* [What you will do]:
Below are records; give the number of their lines that hold the word "copyright", and write nothing more.

[Stored data entries]
──────────────────────────────
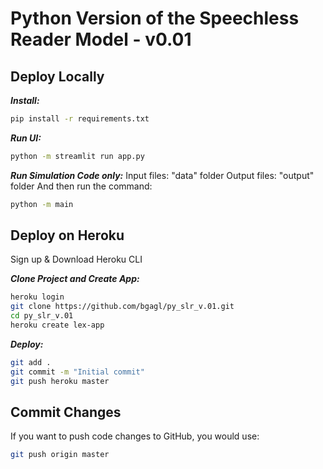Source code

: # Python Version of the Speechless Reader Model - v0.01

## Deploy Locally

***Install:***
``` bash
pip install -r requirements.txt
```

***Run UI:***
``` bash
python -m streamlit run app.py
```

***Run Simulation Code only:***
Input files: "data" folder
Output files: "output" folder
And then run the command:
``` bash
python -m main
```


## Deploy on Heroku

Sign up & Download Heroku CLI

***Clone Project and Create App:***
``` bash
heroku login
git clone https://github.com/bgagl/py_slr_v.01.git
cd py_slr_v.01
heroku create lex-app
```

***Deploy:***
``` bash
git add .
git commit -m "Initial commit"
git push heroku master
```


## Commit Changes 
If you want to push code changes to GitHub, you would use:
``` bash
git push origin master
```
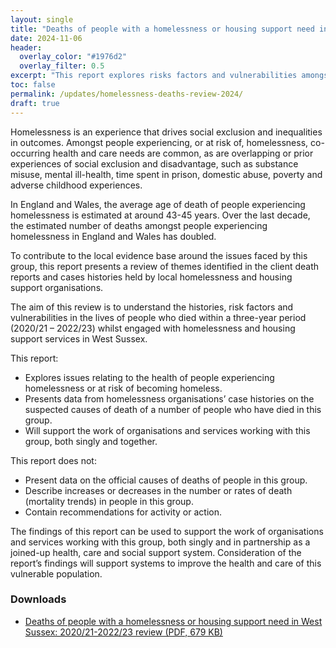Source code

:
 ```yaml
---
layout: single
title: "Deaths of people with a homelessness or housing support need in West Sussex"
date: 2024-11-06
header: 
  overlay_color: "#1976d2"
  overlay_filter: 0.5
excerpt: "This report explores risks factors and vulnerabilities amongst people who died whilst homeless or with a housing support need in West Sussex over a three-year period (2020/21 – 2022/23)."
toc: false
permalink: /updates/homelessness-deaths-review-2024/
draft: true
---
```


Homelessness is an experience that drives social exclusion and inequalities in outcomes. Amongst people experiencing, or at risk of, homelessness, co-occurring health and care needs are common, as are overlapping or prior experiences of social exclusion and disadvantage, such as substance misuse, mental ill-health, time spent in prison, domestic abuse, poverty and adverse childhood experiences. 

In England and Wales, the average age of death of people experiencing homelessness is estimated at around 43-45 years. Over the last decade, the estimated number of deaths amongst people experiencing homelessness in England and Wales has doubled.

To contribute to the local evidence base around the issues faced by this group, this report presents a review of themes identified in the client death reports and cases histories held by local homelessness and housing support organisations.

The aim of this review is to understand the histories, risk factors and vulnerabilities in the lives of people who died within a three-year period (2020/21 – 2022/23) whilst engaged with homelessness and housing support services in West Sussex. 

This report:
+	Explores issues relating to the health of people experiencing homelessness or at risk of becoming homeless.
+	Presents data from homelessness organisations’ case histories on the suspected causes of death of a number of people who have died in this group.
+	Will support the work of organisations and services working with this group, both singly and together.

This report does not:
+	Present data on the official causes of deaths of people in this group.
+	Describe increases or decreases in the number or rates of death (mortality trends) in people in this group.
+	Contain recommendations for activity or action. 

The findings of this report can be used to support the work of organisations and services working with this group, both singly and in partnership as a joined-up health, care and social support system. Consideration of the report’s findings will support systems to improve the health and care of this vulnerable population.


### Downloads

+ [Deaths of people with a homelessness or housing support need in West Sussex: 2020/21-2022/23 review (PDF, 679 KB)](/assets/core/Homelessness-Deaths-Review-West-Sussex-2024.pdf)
──────────────────────────────
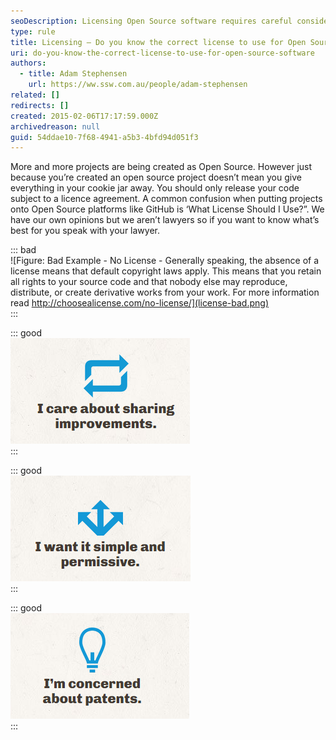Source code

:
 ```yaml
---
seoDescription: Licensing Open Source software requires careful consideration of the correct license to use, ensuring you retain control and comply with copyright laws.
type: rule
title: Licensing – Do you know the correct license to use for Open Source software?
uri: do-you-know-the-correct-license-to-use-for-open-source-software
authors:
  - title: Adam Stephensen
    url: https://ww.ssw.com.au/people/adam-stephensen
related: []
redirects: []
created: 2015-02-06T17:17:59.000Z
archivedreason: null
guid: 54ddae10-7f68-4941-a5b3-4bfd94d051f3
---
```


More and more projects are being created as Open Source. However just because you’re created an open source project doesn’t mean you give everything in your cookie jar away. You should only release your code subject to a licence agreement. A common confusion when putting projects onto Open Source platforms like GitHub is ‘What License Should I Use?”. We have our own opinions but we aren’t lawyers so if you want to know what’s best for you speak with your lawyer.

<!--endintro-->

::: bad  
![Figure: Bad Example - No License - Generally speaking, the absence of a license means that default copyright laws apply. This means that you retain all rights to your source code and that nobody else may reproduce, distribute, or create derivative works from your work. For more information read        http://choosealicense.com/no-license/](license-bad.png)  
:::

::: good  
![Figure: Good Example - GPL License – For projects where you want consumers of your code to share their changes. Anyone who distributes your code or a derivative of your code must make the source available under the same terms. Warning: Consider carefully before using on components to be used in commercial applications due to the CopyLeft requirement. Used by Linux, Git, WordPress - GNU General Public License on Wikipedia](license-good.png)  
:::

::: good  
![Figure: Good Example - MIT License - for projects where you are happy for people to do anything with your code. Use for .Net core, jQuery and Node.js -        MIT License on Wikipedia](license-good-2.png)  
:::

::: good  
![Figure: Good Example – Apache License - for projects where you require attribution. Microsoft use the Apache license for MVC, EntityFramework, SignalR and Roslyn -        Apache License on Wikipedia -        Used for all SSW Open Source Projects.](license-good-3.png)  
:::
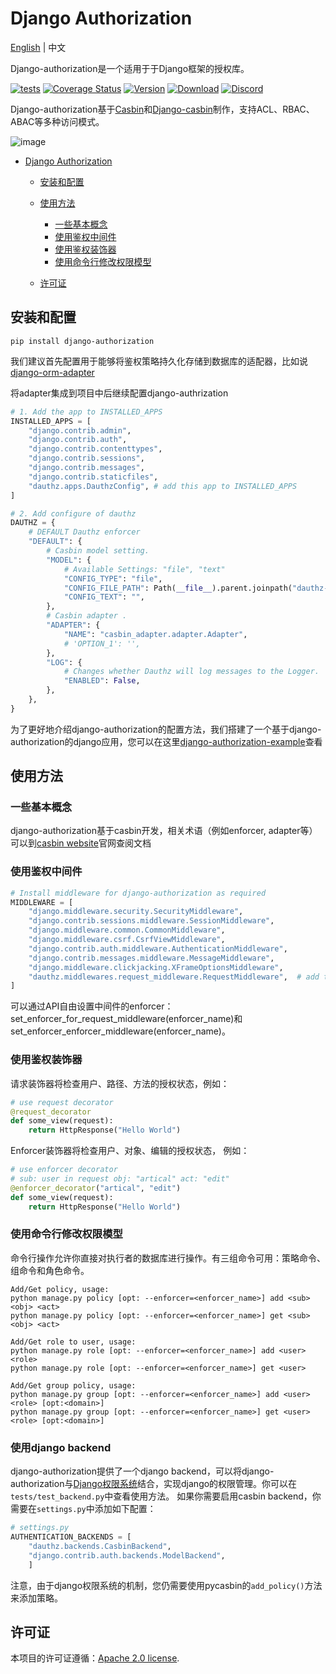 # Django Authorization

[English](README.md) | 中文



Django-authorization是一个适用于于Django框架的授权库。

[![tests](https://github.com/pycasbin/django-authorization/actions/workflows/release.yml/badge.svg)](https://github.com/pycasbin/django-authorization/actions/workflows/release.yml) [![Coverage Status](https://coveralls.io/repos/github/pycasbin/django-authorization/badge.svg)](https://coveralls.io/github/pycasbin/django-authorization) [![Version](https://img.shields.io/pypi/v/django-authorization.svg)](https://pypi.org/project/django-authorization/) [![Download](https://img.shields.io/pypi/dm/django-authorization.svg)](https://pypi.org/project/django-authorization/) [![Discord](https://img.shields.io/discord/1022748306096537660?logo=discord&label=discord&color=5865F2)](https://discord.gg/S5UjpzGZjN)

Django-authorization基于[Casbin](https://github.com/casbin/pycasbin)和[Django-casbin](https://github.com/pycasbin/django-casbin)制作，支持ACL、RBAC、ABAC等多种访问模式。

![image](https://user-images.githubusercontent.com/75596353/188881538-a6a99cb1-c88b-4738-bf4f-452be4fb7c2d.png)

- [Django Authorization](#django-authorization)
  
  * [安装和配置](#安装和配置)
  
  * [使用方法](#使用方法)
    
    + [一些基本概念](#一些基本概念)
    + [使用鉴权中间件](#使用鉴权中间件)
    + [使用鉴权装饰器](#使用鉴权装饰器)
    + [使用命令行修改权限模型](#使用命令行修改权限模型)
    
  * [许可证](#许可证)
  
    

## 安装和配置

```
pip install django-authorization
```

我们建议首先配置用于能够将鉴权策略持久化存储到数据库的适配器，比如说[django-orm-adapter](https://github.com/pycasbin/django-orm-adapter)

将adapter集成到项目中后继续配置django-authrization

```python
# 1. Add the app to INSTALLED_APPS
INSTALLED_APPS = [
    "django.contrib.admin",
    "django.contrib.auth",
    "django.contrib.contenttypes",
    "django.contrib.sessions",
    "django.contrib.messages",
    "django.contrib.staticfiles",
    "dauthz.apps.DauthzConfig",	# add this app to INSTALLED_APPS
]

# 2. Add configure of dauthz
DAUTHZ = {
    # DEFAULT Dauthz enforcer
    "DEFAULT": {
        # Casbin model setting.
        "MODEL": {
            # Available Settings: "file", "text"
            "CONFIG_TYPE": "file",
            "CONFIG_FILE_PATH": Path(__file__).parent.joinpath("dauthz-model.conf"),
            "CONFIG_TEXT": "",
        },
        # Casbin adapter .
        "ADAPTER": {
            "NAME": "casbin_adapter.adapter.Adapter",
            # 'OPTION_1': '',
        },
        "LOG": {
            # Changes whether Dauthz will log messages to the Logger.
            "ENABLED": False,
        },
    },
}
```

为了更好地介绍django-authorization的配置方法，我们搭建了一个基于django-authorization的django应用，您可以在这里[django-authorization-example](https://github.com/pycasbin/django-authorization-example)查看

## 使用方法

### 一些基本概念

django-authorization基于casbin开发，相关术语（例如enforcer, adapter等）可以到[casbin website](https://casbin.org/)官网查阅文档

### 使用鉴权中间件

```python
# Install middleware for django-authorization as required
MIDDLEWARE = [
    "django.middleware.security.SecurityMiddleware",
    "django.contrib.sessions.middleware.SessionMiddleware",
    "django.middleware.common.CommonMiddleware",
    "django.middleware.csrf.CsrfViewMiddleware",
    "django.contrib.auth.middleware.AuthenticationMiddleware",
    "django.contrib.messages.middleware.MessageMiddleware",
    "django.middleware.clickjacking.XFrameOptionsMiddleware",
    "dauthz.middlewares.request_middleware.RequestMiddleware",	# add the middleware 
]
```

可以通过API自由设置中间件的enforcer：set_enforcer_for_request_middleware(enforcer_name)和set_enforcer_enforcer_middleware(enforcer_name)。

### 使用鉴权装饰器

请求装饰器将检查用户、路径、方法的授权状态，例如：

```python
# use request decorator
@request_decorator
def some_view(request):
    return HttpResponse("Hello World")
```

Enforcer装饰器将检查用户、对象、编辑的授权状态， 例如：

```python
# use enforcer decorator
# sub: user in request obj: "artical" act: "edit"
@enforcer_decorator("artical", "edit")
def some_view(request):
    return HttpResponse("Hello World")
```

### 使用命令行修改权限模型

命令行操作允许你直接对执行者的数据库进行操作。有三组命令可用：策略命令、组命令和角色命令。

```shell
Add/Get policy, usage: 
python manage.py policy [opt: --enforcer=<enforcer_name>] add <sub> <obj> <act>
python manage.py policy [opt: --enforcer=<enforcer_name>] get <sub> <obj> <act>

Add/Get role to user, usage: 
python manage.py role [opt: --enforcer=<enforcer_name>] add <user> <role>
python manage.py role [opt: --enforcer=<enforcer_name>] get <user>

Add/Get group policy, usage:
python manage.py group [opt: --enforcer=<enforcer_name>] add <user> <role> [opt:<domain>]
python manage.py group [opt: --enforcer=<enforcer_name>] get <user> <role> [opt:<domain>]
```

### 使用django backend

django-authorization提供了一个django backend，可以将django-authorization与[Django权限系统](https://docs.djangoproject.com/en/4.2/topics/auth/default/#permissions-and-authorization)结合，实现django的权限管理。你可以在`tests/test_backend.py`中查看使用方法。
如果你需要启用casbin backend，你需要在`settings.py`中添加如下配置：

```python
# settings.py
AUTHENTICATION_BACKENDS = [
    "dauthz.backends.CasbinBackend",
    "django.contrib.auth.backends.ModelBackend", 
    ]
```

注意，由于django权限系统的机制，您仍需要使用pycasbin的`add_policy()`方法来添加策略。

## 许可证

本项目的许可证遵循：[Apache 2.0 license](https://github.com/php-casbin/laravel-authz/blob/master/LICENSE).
──────────────────────────────
* [Exercise response]:
2